Подумать только: то был последний раз, когда она видела Валерку – вплоть до случайной встречи двадцать с лишним лет спустя на окраинной столичной автостоянке…

* * *

…Разумеется, в ту февральскую ночь Валерка напился. Деньги были – не так давно им выплатили зарплату за то, что они якобы заработали в стройотряде в Хакасии, а фактически за летние гастроли. Умотал на такси в Домодедово – там, в аэропорту, был единственный на всю Москву ресторан, работавший ночью. К утру вернулся в общагу полуживой. Сосед Володька как чувствовал, что происходит с приятелем: не оказалось его в комнате, где-то прятался – а, может, был с Лилей…
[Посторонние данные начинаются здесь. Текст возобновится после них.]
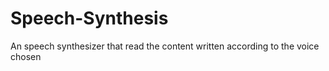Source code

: # Speech-Synthesis
An speech synthesizer that read the content written according to the voice chosen 
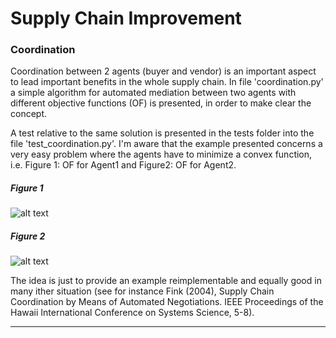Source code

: # Supply Chain Improvement

### Coordination

Coordination between 2 agents (buyer and vendor) is an important aspect to lead important benefits in the whole supply chain.
In file 'coordination.py' a simple algorithm for automated mediation between two agents with different objective functions (OF)
is presented, in order to make clear the concept.


A test relative to the same solution is presented in the tests folder into the file 'test_coordination.py'.
I'm aware that the example presented concerns a very easy problem where the agents have to minimize a convex function, i.e.
Figure 1: OF for Agent1 and Figure2: OF for Agent2. 

##### Figure 1
![alt text](https://github.com/mattianeroni/industry-algorithms/supply-chain/im1.png)

##### Figure 2
![alt text](https://github.com/mattianeroni/industry-algorithms/supply-chain/im2.png)


The idea is just to provide an example reimplementable and equally good in many ither situation (see for instance Fink (2004),
Supply Chain Coordination by Means of Automated Negotiations. IEEE Proceedings of the Hawaii International Conference on 
Systems Science, 5-8).

-----------------------------------------------------------------------------------------------------------------------------
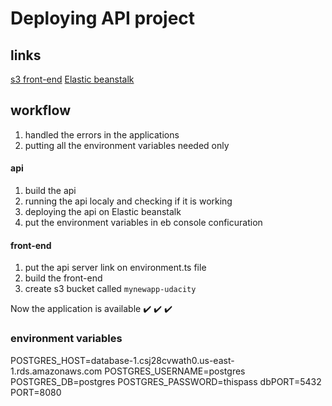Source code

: # Deploying API project

## links
[s3 front-end](http://mynewapp-udacity.s3-website-us-east-1.amazonaws.com)
[Elastic beanstalk](http://myproject2.us-east-1.elasticbeanstalk.com)

## workflow
1. handled the errors in the applications
2. putting all the environment variables needed only
#### api
1. build the api
2. running the api localy and checking if it is working
3. deploying the api on Elastic beanstalk
4. put the environment variables in eb console conficuration
#### front-end
1. put the api server link on environment.ts file
2. build the front-end
3. create s3 bucket called `mynewapp-udacity`

Now the application is available :heavy_check_mark: :heavy_check_mark: :heavy_check_mark:

### environment variables

POSTGRES_HOST=database-1.csj28cvwath0.us-east-1.rds.amazonaws.com
POSTGRES_USERNAME=postgres
POSTGRES_DB=postgres
POSTGRES_PASSWORD=thispass
dbPORT=5432
PORT=8080

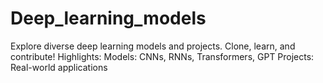# Deep_learning_models
Explore diverse deep learning models and projects. Clone, learn, and contribute!  Highlights: Models: CNNs, RNNs, Transformers, GPT Projects: Real-world applications 
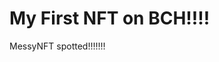 # My First NFT on BCH!!!!
MessyNFT spotted!!!!!!!
                                                                                                                                                                                                     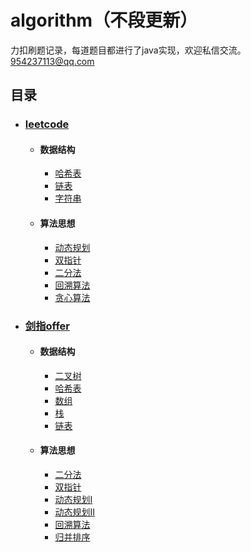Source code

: # algorithm（不段更新）
力扣刷题记录，每道题目都进行了java实现，欢迎私信交流。
954237113@qq.com
 ## 目录
 
* ### [leetcode](#leetcode)
  * #### 数据结构
    * [哈希表](./leetcode/数据结构/哈希表.md)
    * [链表](./leetcode/数据结构/链表.md)
    * [字符串](./leetcode/数据结构/字符串.md)
  * #### 算法思想
    * [动态规划](./leetcode/算法思想/动态规划.md)
    * [双指针](./leetcode/算法思想/双指针.md)
    * [二分法](./leetcode/算法思想/二分法.md)
    * [回溯算法](./leetcode/算法思想/回溯算法.md)
    * [贪心算法](./leetcode/算法思想/贪心算法.md)

* ### [剑指offer](#剑指offer)
  * #### 数据结构
    * [二叉树](./剑指offer/数据结构/二叉树.md)
    * [哈希表](./剑指offer/数据结构/哈希表.md)
    * [数组](./剑指offer/数据结构/数组.md)
    * [栈](./剑指offer/数据结构/栈.md)
    * [链表](./剑指offer/数据结构/链表.md)
  * #### 算法思想
    * [二分法](./剑指offer/算法思想/二分法.md)
    * [双指针](./剑指offer/算法思想/双指针.md)
    * [动态规划I](./剑指offer/算法思想/动态规划I.md)
    * [动态规划II](./剑指offer/算法思想/动态规划II.md)
    * [回溯算法](./剑指offer/算法思想/回溯算法.md)
    * [归并排序](./剑指offer/算法思想/归并排序.md)
    
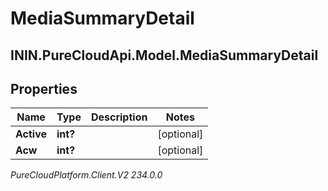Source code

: # MediaSummaryDetail

## ININ.PureCloudApi.Model.MediaSummaryDetail

## Properties

|Name | Type | Description | Notes|
|------------ | ------------- | ------------- | -------------|
| **Active** | **int?** |  | [optional] |
| **Acw** | **int?** |  | [optional] |



_PureCloudPlatform.Client.V2 234.0.0_

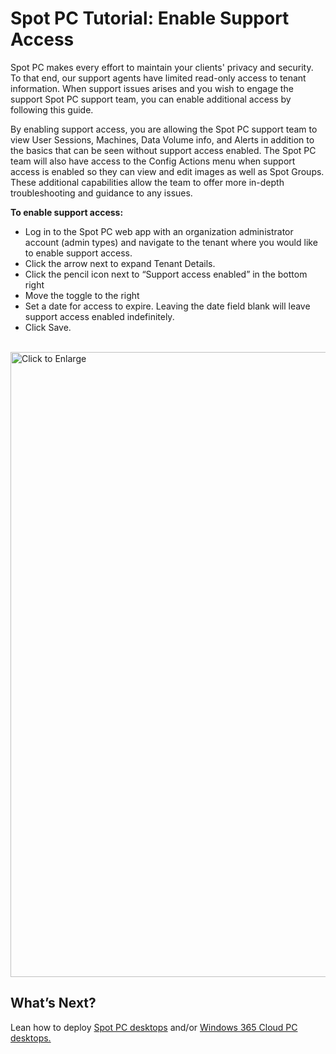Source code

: <meta name=“robots” content=“noindex”>

# Spot PC Tutorial: Enable Support Access

Spot PC makes every effort to maintain your clients' privacy and security. To that end, our support agents have limited read-only access to tenant information. When support issues arises and you wish to engage the support Spot PC support team, you can enable additional access by following this guide.

By enabling support access, you are allowing the Spot PC support team to view User Sessions, Machines, Data Volume info, and Alerts in addition to the basics that can be seen without support access enabled. The Spot PC team will also have access to the Config Actions menu when support access is enabled so they can view and edit images as well as Spot Groups. These additional capabilities allow the team to offer more in-depth troubleshooting and guidance to any issues.

**To enable support access:**

- Log in to the Spot PC web app with an organization administrator account (admin types) and navigate to the tenant where you would like to enable support access.
- Click the arrow next to expand Tenant Details.
- Click the pencil icon next to “Support access enabled” in the bottom right
- Move the toggle to the right
- Set a date for access to expire. Leaving the date field blank will leave support access enabled indefinitely.
- Click Save.

<br><a href="https://docs.spot.io/spot-pc/_media/tutorials-enable-support-access-01.png" target="_blank"><img src="/spot-pc/_media/tutorials-enable-support-access-01.png" alt="Click to Enlarge" width="1000"> </a>

## What’s Next?

Lean how to deploy [Spot PC desktops](spot-pc/tutorials/deploy-spot-pc) and/or [Windows 365 Cloud PC desktops.](spot-pc/tutorials/deploy-windows-365-cloud-pc)
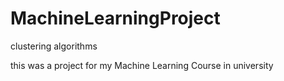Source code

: # MachineLearningProject
clustering algorithms


this was a project for my Machine Learning Course in university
А на следующий день, сумев-таки не нырнуть в запой, Валерка отправился к Седовичу, и, терзаемый похмельным раскаянием, заявил, что он ужасно сожалеет, что вымогал у пламенного комиссара распределение в столицу, раскаивается в том, что шантажировал его, и готов поехать на работу куда угодно – хоть в Магадан.

– А в аспирантуре пусть на моем месте эта сволочь учится, – добавил выпускник злобно.

Зная непростой артистический характер Валерки, Седович спросил осторожно:

– Ты Володю имеешь в виду?

– Его, его!.. – отвечал юноша с искаженным злостью лицом.

«Странно, я думал, вы друзья», – хотел было сказать Седович, но промолчал. Ему порядком надоел Валерка с его капризами и выходками, и он был только рад, что совсем скоро он с ним расстанется – навсегда. Свою роль студент-артист отыграл и принес в личный политический багаж Седовича немало дивидендов – однако пришла пора ему уйти со сцены…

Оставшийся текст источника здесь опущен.